During this month, we identified several non-conformities in the production of PV modules, primarily caused by inadequate work processes and staff operations. These non-conformities have the potential to significantly impact the performance, efficiency, and safety of PV modules both during production and in the field. Here are a few examples:
– Duplicate barcodes on modules were identified as a result of improper rework procedures, which can lead to confusion during inventory management and quality control processes.

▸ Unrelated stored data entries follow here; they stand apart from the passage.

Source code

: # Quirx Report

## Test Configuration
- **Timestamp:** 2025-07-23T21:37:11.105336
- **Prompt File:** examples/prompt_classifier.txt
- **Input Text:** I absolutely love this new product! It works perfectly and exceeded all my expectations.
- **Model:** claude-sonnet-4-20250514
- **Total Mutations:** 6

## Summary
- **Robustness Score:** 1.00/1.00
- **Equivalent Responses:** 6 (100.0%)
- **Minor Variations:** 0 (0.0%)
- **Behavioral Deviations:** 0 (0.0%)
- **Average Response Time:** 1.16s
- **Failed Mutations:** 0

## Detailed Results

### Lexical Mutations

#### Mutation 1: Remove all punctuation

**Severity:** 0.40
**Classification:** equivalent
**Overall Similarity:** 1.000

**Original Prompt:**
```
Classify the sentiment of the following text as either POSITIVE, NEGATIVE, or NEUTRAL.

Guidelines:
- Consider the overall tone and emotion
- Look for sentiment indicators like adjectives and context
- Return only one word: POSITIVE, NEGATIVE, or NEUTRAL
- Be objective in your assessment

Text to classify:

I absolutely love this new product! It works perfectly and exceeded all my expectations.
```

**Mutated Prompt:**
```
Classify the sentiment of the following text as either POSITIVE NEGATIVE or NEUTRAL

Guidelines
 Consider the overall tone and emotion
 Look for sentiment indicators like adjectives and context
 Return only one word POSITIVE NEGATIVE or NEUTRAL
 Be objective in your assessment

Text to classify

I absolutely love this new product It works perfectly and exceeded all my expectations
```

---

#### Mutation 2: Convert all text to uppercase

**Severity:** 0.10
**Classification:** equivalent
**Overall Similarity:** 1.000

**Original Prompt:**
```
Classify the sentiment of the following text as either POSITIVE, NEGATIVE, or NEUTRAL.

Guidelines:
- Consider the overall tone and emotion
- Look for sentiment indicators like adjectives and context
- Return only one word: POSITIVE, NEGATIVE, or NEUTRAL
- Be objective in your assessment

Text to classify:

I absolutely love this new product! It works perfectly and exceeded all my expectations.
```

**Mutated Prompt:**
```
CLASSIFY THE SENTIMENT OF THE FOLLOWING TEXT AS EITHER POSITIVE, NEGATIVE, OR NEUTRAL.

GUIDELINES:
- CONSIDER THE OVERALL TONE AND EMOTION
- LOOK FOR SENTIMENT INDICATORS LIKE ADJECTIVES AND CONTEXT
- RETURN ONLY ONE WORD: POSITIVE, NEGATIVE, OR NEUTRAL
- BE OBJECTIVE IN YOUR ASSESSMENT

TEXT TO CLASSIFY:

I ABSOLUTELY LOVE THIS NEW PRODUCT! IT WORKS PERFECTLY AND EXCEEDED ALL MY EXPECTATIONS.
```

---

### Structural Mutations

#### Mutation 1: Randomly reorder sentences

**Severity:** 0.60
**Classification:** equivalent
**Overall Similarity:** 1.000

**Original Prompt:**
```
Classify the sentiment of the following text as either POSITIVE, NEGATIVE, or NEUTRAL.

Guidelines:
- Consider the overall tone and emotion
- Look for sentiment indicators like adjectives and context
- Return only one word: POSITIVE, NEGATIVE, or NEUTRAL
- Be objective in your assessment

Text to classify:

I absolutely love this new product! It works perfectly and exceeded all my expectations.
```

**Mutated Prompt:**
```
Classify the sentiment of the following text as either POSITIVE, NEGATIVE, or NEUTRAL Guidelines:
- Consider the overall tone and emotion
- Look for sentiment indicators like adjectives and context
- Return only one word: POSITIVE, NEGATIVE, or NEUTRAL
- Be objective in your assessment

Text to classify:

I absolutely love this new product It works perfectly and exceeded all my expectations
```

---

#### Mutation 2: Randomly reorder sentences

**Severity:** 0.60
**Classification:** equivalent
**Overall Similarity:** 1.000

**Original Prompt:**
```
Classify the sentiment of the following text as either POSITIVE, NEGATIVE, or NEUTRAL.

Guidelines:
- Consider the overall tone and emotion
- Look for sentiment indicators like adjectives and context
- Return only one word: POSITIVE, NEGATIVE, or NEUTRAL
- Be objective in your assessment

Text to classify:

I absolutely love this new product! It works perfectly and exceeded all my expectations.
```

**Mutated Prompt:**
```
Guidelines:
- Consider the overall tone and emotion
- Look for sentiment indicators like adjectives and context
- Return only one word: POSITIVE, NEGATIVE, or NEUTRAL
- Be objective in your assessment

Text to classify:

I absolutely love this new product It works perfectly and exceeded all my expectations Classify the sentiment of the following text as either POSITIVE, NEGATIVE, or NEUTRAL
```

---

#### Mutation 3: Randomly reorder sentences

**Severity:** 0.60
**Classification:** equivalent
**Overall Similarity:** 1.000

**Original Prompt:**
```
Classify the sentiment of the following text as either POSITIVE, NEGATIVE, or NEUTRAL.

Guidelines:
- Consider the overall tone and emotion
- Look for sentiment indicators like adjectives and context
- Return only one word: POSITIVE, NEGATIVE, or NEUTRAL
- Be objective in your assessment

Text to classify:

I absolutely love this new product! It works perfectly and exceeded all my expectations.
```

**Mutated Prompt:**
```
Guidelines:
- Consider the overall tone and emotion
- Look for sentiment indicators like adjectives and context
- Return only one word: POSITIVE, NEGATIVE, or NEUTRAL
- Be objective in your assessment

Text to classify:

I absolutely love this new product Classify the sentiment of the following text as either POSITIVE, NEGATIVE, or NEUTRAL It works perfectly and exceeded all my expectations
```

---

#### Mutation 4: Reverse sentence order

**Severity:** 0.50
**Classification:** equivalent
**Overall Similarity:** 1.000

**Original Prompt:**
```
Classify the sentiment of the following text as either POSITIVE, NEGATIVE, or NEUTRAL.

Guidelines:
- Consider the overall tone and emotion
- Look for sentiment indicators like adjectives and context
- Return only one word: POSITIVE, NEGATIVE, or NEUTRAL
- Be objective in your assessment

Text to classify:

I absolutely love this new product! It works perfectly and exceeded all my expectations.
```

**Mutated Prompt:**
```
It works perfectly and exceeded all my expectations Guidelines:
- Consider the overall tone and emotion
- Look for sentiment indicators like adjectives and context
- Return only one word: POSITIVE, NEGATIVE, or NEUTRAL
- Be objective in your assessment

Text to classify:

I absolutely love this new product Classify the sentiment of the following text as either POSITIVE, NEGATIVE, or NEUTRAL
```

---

– We also observed some cases where solar panels were placed in the wrong area for packaging, and employees did not follow proper procedures for handling them. As a result, these panels fell off their trays and were partially damaged. This damage may or may not be visible by naked eyes, as some shocks may affect the integrity of the fragile solar cells, without obvious damage to the glass or frame.
A damaged PV module can reduce its power output and efficiency, or, depending on type of damage, reduce the useful life of the module. Additionally, a broken solar panel can be dangerous in the field, as its internal electrical parts may be exposed, potentially leading to electrical arcing or even thermal events.
– We found non-conformities when verifying the distance between the cells and the edge of the glass. This was caused by cell strings being moved out of position before encapsulation, or due to the flow of material during the lamination process. Such non-conformity makes the module incompatible with basic safety standards (IEC/UL1730), can significantly increase the risk of electrical arcing and fires, make the module more likely to experience mechanical failures, and decrease its overall efficiency, power output, and lifespan.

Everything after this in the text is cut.